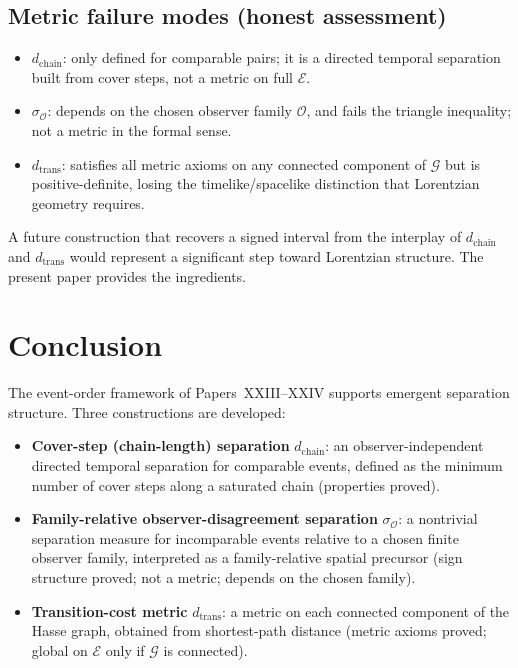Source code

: \documentclass[12pt]{article}
\newcommand{\Ecal}{\mathcal{E}}
\newcommand{\Ocal}{\mathcal{O}}
\newcommand{\Gcal}{\mathcal{G}}
\begin{document}
\subsection{Metric failure modes (honest assessment)}

\begin{itemize}
    \item $d_{\mathrm{chain}}$: only defined for comparable pairs; it is a directed temporal separation built from cover steps, not a metric on full $\Ecal$.
    \item $\sigma_{\Ocal}$: depends on the chosen observer family $\Ocal$, and fails the triangle inequality; not a metric in the formal sense.
    \item $d_{\mathrm{trans}}$: satisfies all metric axioms on any connected component of $\Gcal$ but is positive-definite, losing the timelike/spacelike distinction that Lorentzian geometry requires.
\end{itemize}

A future construction that recovers a signed interval from the interplay of $d_{\mathrm{chain}}$ and $d_{\mathrm{trans}}$ would represent a significant step toward Lorentzian structure. The present paper provides the ingredients.

\section{Conclusion}\label{sec:conclusion}

The event-order framework of Papers~XXIII--XXIV supports emergent separation structure. Three constructions are developed:
\begin{itemize}
    \item \textbf{Cover-step (chain-length) separation} $d_{\mathrm{chain}}$: an observer-independent directed temporal separation for comparable events, defined as the minimum number of cover steps along a saturated chain (properties proved).
    \item \textbf{Family-relative observer-disagreement separation} $\sigma_{\Ocal}$: a nontrivial separation measure for incomparable events relative to a chosen finite observer family, interpreted as a family-relative spatial precursor (sign structure proved; not a metric; depends on the chosen family).
    \item \textbf{Transition-cost metric} $d_{\mathrm{trans}}$: a metric on each connected component of the Hasse graph, obtained from shortest-path distance (metric axioms proved; global on $\Ecal$ only if $\Gcal$ is connected).
\end{itemize}
\end{document}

* * * *

__YOUR INSTRUCTIONS__: The records above are to be repeated exactly, apart from their pictures.

__WRITTEN REPLY__:
Source code

: \documentclass[12pt]{article}
\newcommand{\Ecal}{\mathcal{E}}
\newcommand{\Ocal}{\mathcal{O}}
\newcommand{\Gcal}{\mathcal{G}}
\begin{document}
\subsection{Metric failure modes (honest assessment)}

\begin{itemize}
    \item $d_{\mathrm{chain}}$: only defined for comparable pairs; it is a directed temporal separation built from cover steps, not a metric on full $\Ecal$.
    \item $\sigma_{\Ocal}$: depends on the chosen observer family $\Ocal$, and fails the triangle inequality; not a metric in the formal sense.
    \item $d_{\mathrm{trans}}$: satisfies all metric axioms on any connected component of $\Gcal$ but is positive-definite, losing the timelike/spacelike distinction that Lorentzian geometry requires.
\end{itemize}

A future construction that recovers a signed interval from the interplay of $d_{\mathrm{chain}}$ and $d_{\mathrm{trans}}$ would represent a significant step toward Lorentzian structure. The present paper provides the ingredients.

\section{Conclusion}\label{sec:conclusion}

The event-order framework of Papers~XXIII--XXIV supports emergent separation structure. Three constructions are developed:
\begin{itemize}
    \item \textbf{Cover-step (chain-length) separation} $d_{\mathrm{chain}}$: an observer-independent directed temporal separation for comparable events, defined as the minimum number of cover steps along a saturated chain (properties proved).
    \item \textbf{Family-relative observer-disagreement separation} $\sigma_{\Ocal}$: a nontrivial separation measure for incomparable events relative to a chosen finite observer family, interpreted as a family-relative spatial precursor (sign structure proved; not a metric; depends on the chosen family).
    \item \textbf{Transition-cost metric} $d_{\mathrm{trans}}$: a metric on each connected component of the Hasse graph, obtained from shortest-path distance (metric axioms proved; global on $\Ecal$ only if $\Gcal$ is connected).
\end{itemize}
\end{document}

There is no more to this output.